## Try it
Transcribe exactly the lines from the top of the records below through the line that holds "- Otherwise, 3", both included, with no pictures.

Dataset entries
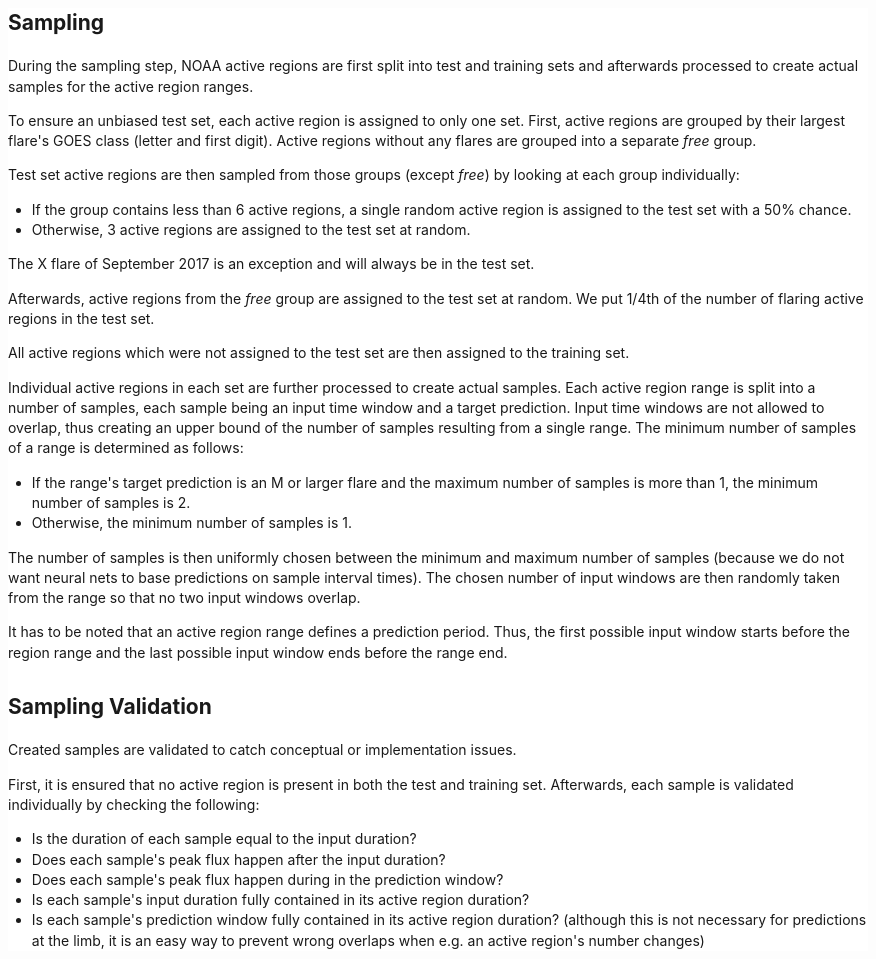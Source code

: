 Sampling
--------
During the sampling step, NOAA active regions are first split into test and training sets
and afterwards processed to create actual samples for the active region ranges.

To ensure an unbiased test set, each active region is assigned to only one set. First, active regions are grouped by their largest flare's GOES class (letter and first digit). Active regions without any flares are grouped into a separate *free* group.

Test set active regions are then sampled from those groups (except *free*) by looking at each group individually:

- If the group contains less than 6 active regions, a single random active region is assigned to the test set with a 50% chance.
- Otherwise, 3 active regions are assigned to the test set at random.

The X flare of September 2017 is an exception and will always be in the test set.

Afterwards, active regions from the *free* group are assigned to the test set at random. We put 1/4th of the number of flaring active regions in the test set.

All active regions which were not assigned to the test set are then assigned to the training set.

Individual active regions in each set are further processed to create actual samples.
Each active region range is split into a number of samples, each sample being an input time window and a target prediction. Input time windows are not allowed to overlap, thus creating an upper bound of the number of samples resulting from a single range. The minimum number of samples of a range is determined as follows:

- If the range's target prediction is an M or larger flare and the maximum number of samples
  is more than 1, the minimum number of samples is 2.
- Otherwise, the minimum number of samples is 1.

The number of samples is then uniformly chosen between the minimum and maximum number of samples (because we do not want neural nets to base predictions on sample interval times).
The chosen number of input windows are then randomly taken from the range so that no two input windows overlap.

It has to be noted that an active region range defines a prediction period. Thus, the first possible input window starts before the region range and the last possible input window ends before the range end.

Sampling Validation
-------------------
Created samples are validated to catch conceptual or implementation issues.

First, it is ensured that no active region is present in both the test and training set.
Afterwards, each sample is validated individually by checking the following:

- Is the duration of each sample equal to the input duration?
- Does each sample's peak flux happen after the input duration?
- Does each sample's peak flux happen during in the prediction window?
- Is each sample's input duration fully contained in its active region duration?
- Is each sample's prediction window fully contained in its active region duration?
  (although this is not necessary for predictions at the limb, it is an easy way to prevent 
  wrong overlaps when e.g. an active region's number changes)
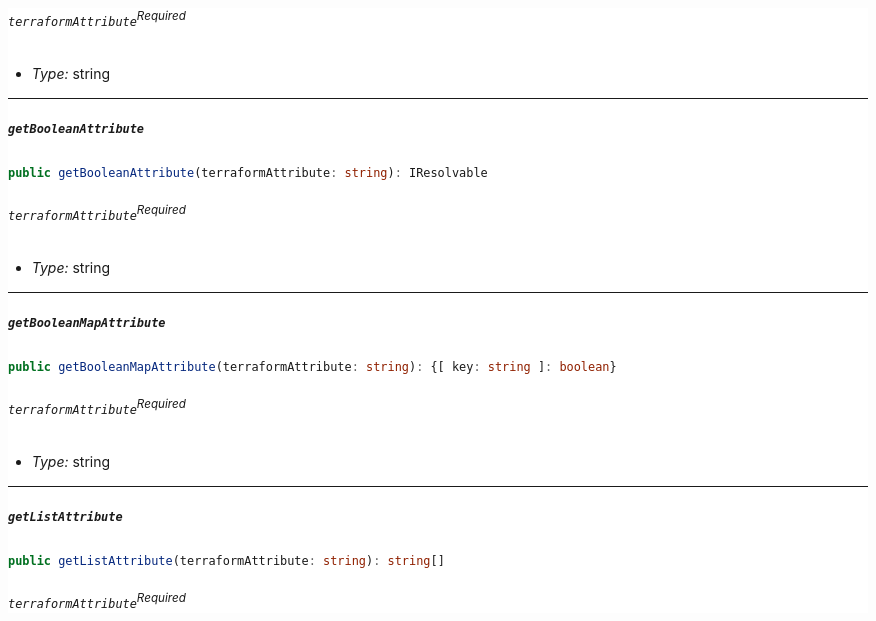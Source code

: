 ###### `terraformAttribute`<sup>Required</sup> <a name="terraformAttribute" id="@cdktf/provider-azurerm.sentinelDataConnectorOfficeAtp.SentinelDataConnectorOfficeAtp.getAnyMapAttribute.parameter.terraformAttribute"></a>

- *Type:* string

---

##### `getBooleanAttribute` <a name="getBooleanAttribute" id="@cdktf/provider-azurerm.sentinelDataConnectorOfficeAtp.SentinelDataConnectorOfficeAtp.getBooleanAttribute"></a>

```typescript
public getBooleanAttribute(terraformAttribute: string): IResolvable
```

###### `terraformAttribute`<sup>Required</sup> <a name="terraformAttribute" id="@cdktf/provider-azurerm.sentinelDataConnectorOfficeAtp.SentinelDataConnectorOfficeAtp.getBooleanAttribute.parameter.terraformAttribute"></a>

- *Type:* string

---

##### `getBooleanMapAttribute` <a name="getBooleanMapAttribute" id="@cdktf/provider-azurerm.sentinelDataConnectorOfficeAtp.SentinelDataConnectorOfficeAtp.getBooleanMapAttribute"></a>

```typescript
public getBooleanMapAttribute(terraformAttribute: string): {[ key: string ]: boolean}
```

###### `terraformAttribute`<sup>Required</sup> <a name="terraformAttribute" id="@cdktf/provider-azurerm.sentinelDataConnectorOfficeAtp.SentinelDataConnectorOfficeAtp.getBooleanMapAttribute.parameter.terraformAttribute"></a>

- *Type:* string

---

##### `getListAttribute` <a name="getListAttribute" id="@cdktf/provider-azurerm.sentinelDataConnectorOfficeAtp.SentinelDataConnectorOfficeAtp.getListAttribute"></a>

```typescript
public getListAttribute(terraformAttribute: string): string[]
```

###### `terraformAttribute`<sup>Required</sup> <a name="terraformAttribute" id="@cdktf/provider-azurerm.sentinelDataConnectorOfficeAtp.SentinelDataConnectorOfficeAtp.getListAttribute.parameter.terraformAttribute"></a>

## Your response
Source code

: Sampling
--------
During the sampling step, NOAA active regions are first split into test and training sets
and afterwards processed to create actual samples for the active region ranges.

To ensure an unbiased test set, each active region is assigned to only one set. First, active regions are grouped by their largest flare's GOES class (letter and first digit). Active regions without any flares are grouped into a separate *free* group.

Test set active regions are then sampled from those groups (except *free*) by looking at each group individually:

- If the group contains less than 6 active regions, a single random active region is assigned to the test set with a 50% chance.
- Otherwise, 3 active regions are assigned to the test set at random.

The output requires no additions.